Si les hommes sont égaux devant la faucheuse, ils ne le sont pas dans son œuvre. La différence est flagrante entre le riche et le pauvre : tout se passe comme si le premier, grâce à sa fortune, pouvait disposer d’une tombe lui permettant de s’attarder un peu dans le monde des vivants, tandis que le second, faute de sépulture propre ou capable de résister au temps, était condamné à disparaître à jamais. « Le prix moyen pour un enterrement, c’est 3 000 euros », explique Bernard Bridoux, entrepreneur en pompes funèbres à Annezin. « Mais pour un bel enterrement, il vaut mieux compter autour de 4 500 euros. » Et encore, casser sa pipe dans le Nord-Pas-de-Calais est bien plus économique qu’en Île-de-France ou sur la Côte d’Azur : les tarifs peuvent varier du simple au double d’une région à l’autre.

Charitables au sortir de la messe. Un cercueil peut peser jusqu’à 300 kilos.

L’organisation des funérailles requiert un budget important, en augmentation constante depuis la libéralisation du marché du secteur funéraire, en 1998. « En prenant en charge une partie de l’enterrement, on prive les pompes funèbres de 1 000 euros par service. De toute façon, elles n’ont pas le choix, on est trop implantés », assure Michel, qui affiche déjà plus de 600 enterrements au compteur. Le recordman, un ancien mineur de fond devenu prévôt, en a fait 5 115, avant d’être mis en terre à son tour.
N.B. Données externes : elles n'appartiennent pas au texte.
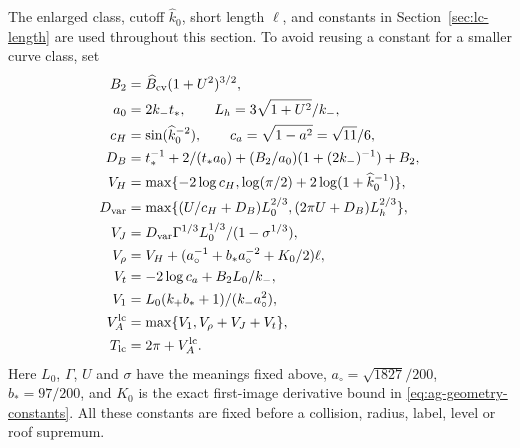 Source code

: The enlarged class, cutoff $\widehat k_0$, short length $\ell$, and
constants in Section~\ref{sec:lc-length} are used throughout this
section.  To avoid reusing a constant for a smaller curve class, set
\begin{align}
 B_2&=\widehat B_{\rm cv}(1+U^2)^{3/2},\notag\\
 a_0&=2k_-t_*,\qquad L_h=3\sqrt{1+U^2}/k_-,\notag\\
 c_H&=\sin(\widehat k_0^{-2}),\qquad
 c_a=\sqrt{1-a^2}=\sqrt{11}/6,\notag\\
 D_B&=t_*^{-1}+2/(t_*a_0)
              +(B_2/a_0)(1+(2k_-)^{-1})+B_2,\notag\\
 V_H&=\max\{-2\log c_H,
             \log(\pi/2)+2\log(1+\widehat k_0^{-1})\},
                                                   \label{eq:lc-turn-one}\\
 D_{\rm var}&=\max\{(U/c_H+D_B)L_0^{2/3},
                         (2\pi U+D_B)L_h^{2/3}\},\notag\\
 V_J&=D_{\rm var}\Gamma^{1/3}L_0^{1/3}/(1-\sigma^{1/3}),\notag\\
 V_\rho&=V_H+(a_\circ^{-1}+b_*a_\circ^{-2}+K_0/2)\ell,\notag\\
 V_t&=-2\log c_a+B_2L_0/k_-,\notag\\
 V_1&=L_0(k_+b_*+1)/(k_-a_\circ^2),\notag\\
 V_A^{\rm lc}&=\max\{V_1,V_\rho+V_J+V_t\},\notag\\
 T_{\rm lc}&=2\pi+V_A^{\rm lc}.
                                                   \label{eq:lc-turn-two}
\end{align}
Here $L_0$, $\Gamma$, $U$ and $\sigma$ have the meanings fixed above,
$a_\circ=\sqrt{1827}/200$, $b_*=97/200$, and $K_0$ is the exact
first-image derivative bound in \eqref{eq:ag-geometry-constants}.
All these constants are fixed before a collision, radius, label, level
or roof supremum.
Du côté des pompes funèbres béthunoises, on tempère : « Le principal, c’est que la collaboration soit faite dans les règles. » L’actuel prévôt ne se lasse pas de cette anecdote : « Il y a une paire d’années, un gros groupe de pompes funèbres a voulu s’implanter à Béthune. Ils voulaient enterrer sans nous. Alors il y a eu un référendum municipal, et à 99,9 % les habitants ont donné raison aux Charitables. Les autres ont tenu deux services, et puis ils sont repartis ! », se gondole-t-il encore.
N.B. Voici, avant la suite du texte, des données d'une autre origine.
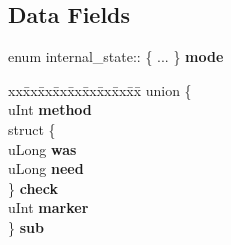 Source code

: \subsection*{Data Fields}
\begin{DoxyCompactItemize}
\item 
\mbox{\label{structinternal__state_a0137ee69706634b7ffdcc8cf3fdfbf63}} 
enum internal\+\_\+state\+:: \{ ... \}  {\bfseries mode}
\item 
\mbox{\label{structinternal__state_a7f00c5fe13f545901cb892d3a7760689}} 
\begin{tabbing}
xx\=xx\=xx\=xx\=xx\=xx\=xx\=xx\=xx\=\kill
union \{\\
\>uInt {\bfseries method}\\
\>struct \{\\
\>\>uLong {\bfseries was}\\
\>\>uLong {\bfseries need}\\
\>\} {\bfseries check}\\
\>uInt {\bfseries marker}\\
\} {\bfseries sub}\\


\end{tabbing}
\end{DoxyCompactItemize}

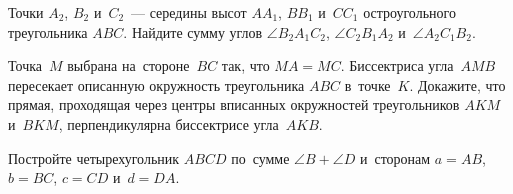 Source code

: \begin{problems}
\item
Точки $A_2$, $B_2$ и~$C_2$~--- середины высот $A A_1$, $B B_1$ и~$C C_1$
остроугольного треугольника $ABC$.
Найдите сумму углов
$\angle B_2 A_1 C_2$, $\angle C_2 B_1 A_2$ и~$\angle A_2 C_1 B_2$.

\item
Точка~$M$ выбрана на~стороне~$BC$ так, что $MA = MC$.
Биссектриса угла~$AMB$ пересекает описанную окружность треугольника $ABC$
в~точке~$K$.
Докажите, что прямая, проходящая через центры вписанных окружностей
треугольников $AKM$ и~$BKM$, перпендикулярна биссектрисе угла~$AKB$.

\item
Постройте четырехугольник $ABCD$ по~сумме $\angle B + \angle D$ и~сторонам
$a = AB$, $b = BC$, $c = CD$ и~$d = DA$.

\end{problems}

\endgroup %

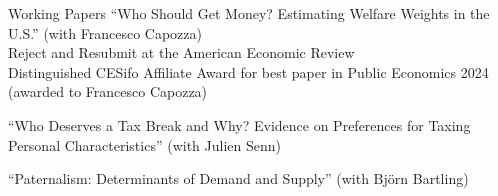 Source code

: \documentclass{resume} %
\begin{document}
\begin{rSection}{Working Papers}
  ``Who Should Get Money? Estimating Welfare Weights in the U.S.'' (with Francesco Capozza) \\ \vspace{0.1em}
  { \normalsize  \hspace*{0.9em} Reject and Resubmit at the American Economic Review }\\\vspace{0.1em}
  { \normalsize  \hspace*{0.8em} Distinguished CESifo Affiliate Award for best paper in Public Economics 2024 (awarded \hspace*{1.3em} to Francesco Capozza)} 

  ``Who Deserves a Tax Break and Why? Evidence on
  Preferences for Taxing Personal Characteristics'' (with Julien Senn)

  ``Paternalism: Determinants of Demand and Supply'' (with Bj\"{o}rn Bartling)

  \end{rSection}




\end{document}
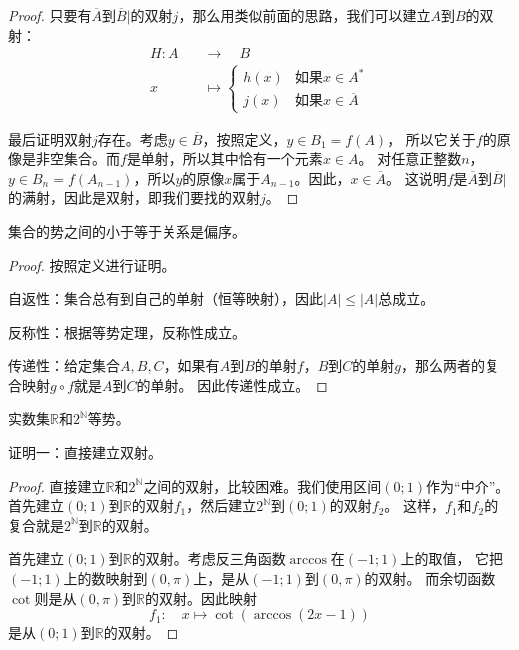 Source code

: \documentclass[12pt,UTF8]{ctexbook}
\begin{document}
\begin{appendix}
\begin{proof}
    只要有$\overline{A}$到$\overline{B}|$的双射$j$，那么用类似前面的思路，我们可以建立$A$到$B$的双射：
    \begin{align*}
        H : A \quad&\rightarrow \quad B  \\
        x \quad&\mapsto \left\{ \begin{array}{ll}
            h(x) & \mbox{如果} x\in A^*  \\
            j(x) & \mbox{如果} x\in \overline{A}
        \end{array} \right.
    \end{align*}

    最后证明双射$j$存在。考虑$y \in \overline{B}$，按照定义，$y\in B_1 = f(A)$，
    所以它关于$f$的原像是非空集合。而$f$是单射，所以其中恰有一个元素$x\in A$。
    对任意正整数$n$，$y\in B_n = f(A_{n-1})$，所以$y$的原像$x$属于$A_{n-1}$。因此，$x\in \overline{A}$。
    这说明$f$是$\overline{A}$到$\overline{B}|$的满射，因此是双射，即我们要找的双射$j$。

\end{proof}

\begin{tm}
    集合的势之间的小于等于关系是偏序。
\end{tm}

\begin{proof}
    按照定义进行证明。
    
    自返性：集合总有到自己的单射（恒等映射），因此$|A| \leqslant |A|$总成立。

    反称性：根据等势定理，反称性成立。

    传递性：给定集合$A,B,C$，如果有$A$到$B$的单射$f$，$B$到$C$的单射$g$，那么两者的复合映射$g\circ f$就是$A$到$C$的单射。
    因此传递性成立。

\end{proof}

\begin{tm}
    实数集$\mathbb{R}$和$2^\mathbb{N}$等势。
\end{tm}

证明一：直接建立双射。

\begin{proof}
    直接建立$\mathbb{R}$和$2^\mathbb{N}$之间的双射，比较困难。我们使用区间$(0;1)$作为“中介”。
    首先建立$(0;1)$到$\mathbb{R}$的双射$f_1$，然后建立$2^\mathbb{N}$到$(0;1)$的双射$f_2$。
    这样，$f_1$和$f_2$的复合就是$2^\mathbb{N}$到$\mathbb{R}$的双射。
    
    首先建立$(0;1)$到$\mathbb{R}$的双射。考虑反三角函数$\arccos$在$(-1;1)$上的取值，
    它把$(-1;1)$上的数映射到$(0,\pi)$上，是从$(-1;1)$到$(0,\pi)$的双射。
    而余切函数$\cot$则是从$(0,\pi)$到$\mathbb{R}$的双射。因此映射
    $$ f_1 :\quad x \mapsto \cot{\left(\arccos{(2x-1)}\right)} $$
    是从$(0;1)$到$\mathbb{R}$的双射。


\end{proof}
\end{appendix}
\end{document}
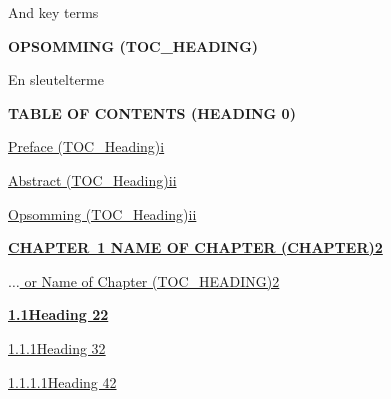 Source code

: \documentclass[12pt]{report}
\begin{document}
And key terms\par




\newpage

\vspace{\baselineskip}\begin{FlushLeft}
{\fontsize{14pt}{16.8pt}\selectfont \textbf{\uppercase{Opsomming (TOC\_Heading)}}\par}
\end{FlushLeft}\par

En sleutelterme\par




\newpage

\vspace{\baselineskip}\begin{FlushLeft}
{\fontsize{14pt}{16.8pt}\selectfont \textbf{\uppercase{Table of contents (Heading 0)}}\par}
\end{FlushLeft}\par

\href{}{Preface (TOC\_Heading)i}\par

\href{}{Abstract (TOC\_Heading)ii}\par

\href{}{Opsomming (TOC\_Heading)ii}\par

\begin{FlushLeft}
\textbf{\uppercase{\href{}{Chapter\ 1  Name of chapter (Chapter)2}}}
\end{FlushLeft}\par

\href{}{$ \ldots $ or Name of Chapter (TOC\_HEADING)2}\par

\begin{FlushLeft}
\textbf{\href{}{1.1Heading 22}}
\end{FlushLeft}\par

\begin{FlushLeft}
\href{}{1.1.1Heading 32}
\end{FlushLeft}\par

\begin{FlushLeft}
\href{}{1.1.1.1Heading 42}
\end{FlushLeft}\par
\end{document}

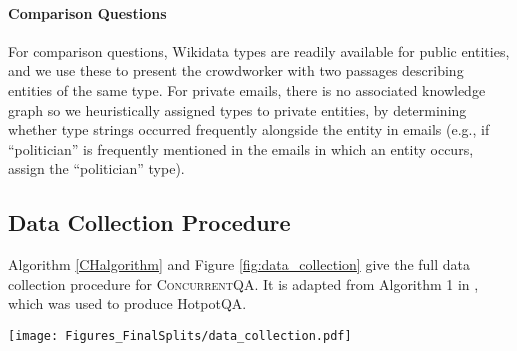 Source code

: \documentclass{article}
\newcommand{\datasetname}{\textsc{ConcurrentQA}\xspace}
\begin{document}
\paragraph{Comparison Questions} For comparison questions, Wikidata types are readily available for public entities, and we use these to present the crowdworker with two passages describing entities of the same type. For private emails, there is no associated knowledge graph so we heuristically assigned types to private entities, by determining whether type strings occurred frequently alongside the entity in emails (e.g., if ``politician'' is frequently mentioned in the emails in which an entity occurs, assign the ``politician'' type).


\subsection{Data Collection Procedure}
Algorithm \ref{CHalgorithm} and Figure \ref{fig:data_collection} give the full data collection procedure for \datasetname. It is adapted from Algorithm 1 in \citet{yang2018hotpotqa}, which was used to produce HotpotQA. 

\begin{figure*}[t!]
    \centering
    \texttt{[image: Figures\_FinalSplits/data\_collection.pdf]}
    \caption[width=\linewidth]{The end-to-end data collection pipeline includes (1) passage-pair generation: we identified entities appearing in emails and Wikipedia passages and categorized entities as public or private, (2) question generation: workers are asked to write a question-answer pair given two passages and a hint stating the common entities in the passages, (3) validation: workers answer a series of questions about each generated question-answer pair to filter out low-quality questions. During the entire process, we manually review questions and workers' understanding of the task.}
    \label{fig:data_collection}
\end{figure*}
\end{document}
Comme partout en France, la municipalité prend en charge l’inhumation des indigents. « Ils nous donnent une subvention de 500 euros, même pas de quoi couvrir nos frais », ronchonne Bernard qui dit avoir vu le marché se dégrader. En septembre, il n’a eu qu’un seul enterrement. « Aujourd’hui, les familles passent beaucoup de temps à négocier les prix par téléphone. Elles comparent sur Internet, demandent des devis. Pour ne pas avoir à payer, certaines vont jusqu’à monter des dossiers de sur-endettement. Les temps sont durs… » Parfois, la Confrérie elle-même met la main à la poche pour aider une famille à financer le décès brutal d’un proche.
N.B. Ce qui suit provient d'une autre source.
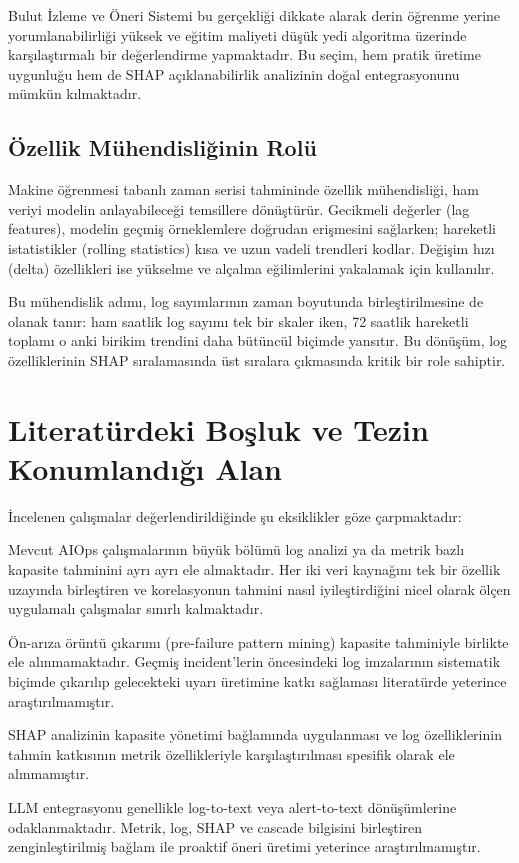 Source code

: Bulut İzleme ve Öneri Sistemi bu gerçekliği dikkate alarak derin öğrenme yerine yorumlanabilirliği yüksek ve eğitim maliyeti düşük yedi algoritma üzerinde karşılaştırmalı bir değerlendirme yapmaktadır.
Bu seçim, hem pratik üretime uygunluğu hem de SHAP açıklanabilirlik analizinin doğal entegrasyonunu mümkün kılmaktadır.

\subsection{Özellik Mühendisliğinin Rolü}

Makine öğrenmesi tabanlı zaman serisi tahmininde özellik mühendisliği, ham veriyi modelin anlayabileceği temsillere dönüştürür.
Gecikmeli değerler (lag features), modelin geçmiş örneklemlere doğrudan erişmesini sağlarken; hareketli istatistikler (rolling statistics) kısa ve uzun vadeli trendleri kodlar.
Değişim hızı (delta) özellikleri ise yükselme ve alçalma eğilimlerini yakalamak için kullanılır.

Bu mühendislik adımı, log sayımlarının zaman boyutunda birleştirilmesine de olanak tanır: ham saatlik log sayımı tek bir skaler iken, 72 saatlik hareketli toplamı o anki birikim trendini daha bütüncül biçimde yansıtır.
Bu dönüşüm, log özelliklerinin SHAP sıralamasında üst sıralara çıkmasında kritik bir role sahiptir.


\section{Literatürdeki Boşluk ve Tezin Konumlandığı Alan}

İncelenen çalışmalar değerlendirildiğinde şu eksiklikler göze çarpmaktadır:

\begin{maddelendir}[label=\arabic*.]
    \item Mevcut AIOps çalışmalarının büyük bölümü log analizi ya da metrik bazlı kapasite tahminini ayrı ayrı ele almaktadır.
    Her iki veri kaynağını tek bir özellik uzayında birleştiren ve korelasyonun tahmini nasıl iyileştirdiğini nicel olarak ölçen uygulamalı çalışmalar sınırlı kalmaktadır.

    \item Ön-arıza örüntü çıkarımı (pre-failure pattern mining) kapasite tahminiyle birlikte ele alınmamaktadır.
    Geçmiş incident'lerin öncesindeki log imzalarının sistematik biçimde çıkarılıp gelecekteki uyarı üretimine katkı sağlaması literatürde yeterince araştırılmamıştır.

    \item SHAP analizinin kapasite yönetimi bağlamında uygulanması ve log özelliklerinin tahmin katkısının metrik özellikleriyle karşılaştırılması spesifik olarak ele alınmamıştır.

    \item LLM entegrasyonu genellikle log-to-text veya alert-to-text dönüşümlerine odaklanmaktadır.
    Metrik, log, SHAP ve cascade bilgisini birleştiren zenginleştirilmiş bağlam ile proaktif öneri üretimi yeterince araştırılmamıştır.
\end{maddelendir}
C’est à contresens que la procession remonte la rue jusqu’au cimetière.

Les Charitables mènent le cortège jusqu’au cimetière. « Tant que vous nous voyez, c’est que vous êtes encore de ce monde et que tout va bien », ont-ils l’habitude de plaisanter.

Béthune, église Saint-Vaast.

Dans une poignée de minutes, il sera 13 heures. Alexandre a quitté son costume de Charitable, rangé soigneusement sur un cintre, dans la réserve de l’un des deux magasins de vêtements dont il est le gérant. Murs orange vif, vinyles, trophées de chasse. Accoudé au comptoir, le jeune homme repense au service du matin. Une majorité de Charitables est catholique ou athée, lui se définit plutôt comme agnostique. « J’ai toujours eu peur de la mort. Je crois que cette peur est en nous, on ne peut pas la guérir. Mais peu à peu, j’apprends à m’en détacher. De ce côté-là, être Charitable m’a beaucoup aidé. »
« Il y a peu de temps, j’ai perdu un ami. J’ai refusé de faire le service. Un Charitable ne peut pas pleurer pendant un enterrement. » Qu’est-ce qui a donc poussé un jeune homme de 26 ans à rejoindre la Confrérie ? « Le fait que le service soit le même pour tous, riches ou pauvres, cela me touche. Et puis ici la tradition est tellement ancrée, rejoindre les Charitables, c’est faire un peu partie de l’Histoire. »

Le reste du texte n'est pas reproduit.